AMANDA: I was thinking it, but I'm glad. I'm surprised.
JULIA: No, I'm taking my inspiration for my green ribbon cocktail from the cocktail called the Japanese slipper.
AMANDA: Ooh.
JULIA: Which is traditionally made with Triple sec, Lemon juice, and Midori, which is a melon liqueur.
AMANDA: I am here for melon, Julia. I'm gonna call it right now. I'm growing honeydew melon next year, baby.
JULIA: Hmm.
AMANDA: I'm starring those seeds. I'm growing that melon. I think honeydew has a bad rap. I'm gonna grow her.
JULIA: I'm not a huge melon fan, but I like melon-flavored things, so—
AMANDA: Hmm.
JULIA: —I think we can make the Japanese slipper even more of a green cocktail. So what I'm going to say is we use lime juice instead of lemon.
AMANDA: Uh-hmm.
JULIA: I think we keep the Midori. I think we do gin instead of Triple sec.
AMANDA: Uh-hmm.
JULIA: And then I say we add about half an ounce of some, like, herbal simple syrup, whether that is rosemary, or thyme, or basil, or what have you. Whatever your, like, green herb is of choice. I think we just add a little bit of that.
AMANDA: Yum.
JULIA: Or, honestly, some mint, a little mint syrup in that would actually be really refreshing and probably, like, really, like— you know what I mean?
AMANDA: Uh-hmm. Uh-hmm. Some, like, cooling aftertaste. Like, perhaps, I don't know, feeling the breeze on your newly revealed stump neck.

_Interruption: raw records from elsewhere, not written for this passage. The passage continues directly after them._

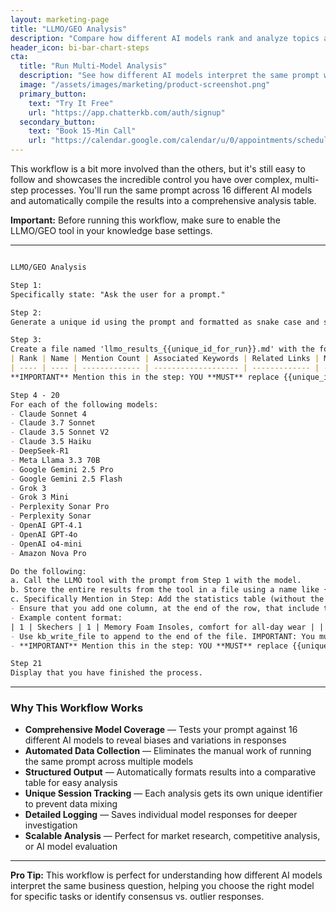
 ```yaml
---
layout: marketing-page
title: "LLMO/GEO Analysis"
description: "Compare how different AI models rank and analyze topics across 16 leading language models simultaneously."
header_icon: bi-bar-chart-steps
cta:
  title: "Run Multi-Model Analysis"
  description: "See how different AI models interpret the same prompt with ChatterKB's advanced workflow automation."
  image: "/assets/images/marketing/product-screenshot.png"
  primary_button:
    text: "Try It Free"
    url: "https://app.chatterkb.com/auth/signup"
  secondary_button:
    text: "Book 15-Min Call"
    url: "https://calendar.google.com/calendar/u/0/appointments/schedules/AcZssZ0oYQ10osj27ugUfwOrSoV893uJ-kWPhIKNBhII5bTlwc3j6HdkEunH29TciGeOttFjfxqEn92O"
---
```


This workflow is a bit more involved than the others, but it's still easy to follow and showcases the incredible control you have over complex, multi-step processes. You'll run the same prompt across 16 different AI models and automatically compile the results into a comprehensive analysis table.

**Important:** Before running this workflow, make sure to enable the LLMO/GEO tool in your knowledge base settings.

---

```markdown

LLMO/GEO Analysis

Step 1: 
Specifically state: "Ask the user for a prompt."

Step 2:
Generate a unique id using the prompt and formatted as snake case and store it in memory in a key called "unique_id_for_run". 

Step 3:
Create a file named 'llmo_results_{{unique_id_for_run}}.md' with the following table structure:
| Rank | Name | Mention Count | Associated Keywords | Related Links | Model |
| ---- | ---- | ------------- | ------------------- | ------------- | ----- |
**IMPORTANT** Mention this in the step: YOU **MUST** replace {{unique_id_for_run}} with the value found in memory for "unique_id_for_run".

Step 4 - 20
For each of the following models: 
- Claude Sonnet 4
- Claude 3.7 Sonnet
- Claude 3.5 Sonnet V2
- Claude 3.5 Haiku
- DeepSeek-R1
- Meta Llama 3.3 70B
- Google Gemini 2.5 Pro
- Google Gemini 2.5 Flash
- Grok 3
- Grok 3 Mini
- Perplexity Sonar Pro
- Perplexity Sonar
- OpenAI GPT-4.1
- OpenAI GPT-4o
- OpenAI o4-mini
- Amazon Nova Pro

Do the following:
a. Call the LLMO tool with the prompt from Step 1 with the model.
b. Store the entire results from the tool in a file using a name like {{model_name}}_{{unique_id_for_run}}.md'
c. Specifically Mention in Step: Add the statistics table (without the header) from the LLMO results as new rows in the 'llmo_results_{{unique_id_for_run}}.md' table. 
- Ensure that you add one column, at the end of the row, that include the model name. Each row **must** contain values (even if blank) for Rank, Name, Mention Count, Associated Keywords, Related Links (where applicable), and Model (**IMPORTANT** do **not** include headers). 
- Example content format: 
| 1 | Skechers | 1 | Memory Foam Insoles, comfort for all-day wear | | Claude Sonnet 4 |
- Use kb_write_file to append to the end of the file. IMPORTANT: You must use the default model for the steps. The model mentioned here is only for the llmo tool call.
- **IMPORTANT** Mention this in the step: YOU **MUST** replace {{unique_id_for_run}} with the value found in memory for "unique_id_for_run".

Step 21
Display that you have finished the process.

```

---

### Why This Workflow Works

- **Comprehensive Model Coverage** — Tests your prompt against 16 different AI models to reveal biases and variations in responses
- **Automated Data Collection** — Eliminates the manual work of running the same prompt across multiple models
- **Structured Output** — Automatically formats results into a comparative table for easy analysis
- **Unique Session Tracking** — Each analysis gets its own unique identifier to prevent data mixing
- **Detailed Logging** — Saves individual model responses for deeper investigation
- **Scalable Analysis** — Perfect for market research, competitive analysis, or AI model evaluation

---

**Pro Tip:** This workflow is perfect for understanding how different AI models interpret the same business question, helping you choose the right model for specific tasks or identify consensus vs. outlier responses.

JULIA: Just something that's gonna make it feel extra green. That's all I'm saying. That's what I'm putting out there. That is what is going to be our green ribbon cocktail. So, Amanda, tightening the necklace up. We gotta keep going.
AMANDA: Okay.
JULIA: So we left off with Horace Smith, whose Sir Guy or Guy Eveling's Dream was most likely pulled from a story that is traced back to a French pamphlet first printed in 1613.
AMANDA: Dang.
JULIA: Now, I want to give a shout out to the historian Maria Beliaeva Solomon, who is a French literature historian and who published a great paper titled Fatal Attraction: Loving the Guillotined Woman from Washington Irving to Alexandre Dumas.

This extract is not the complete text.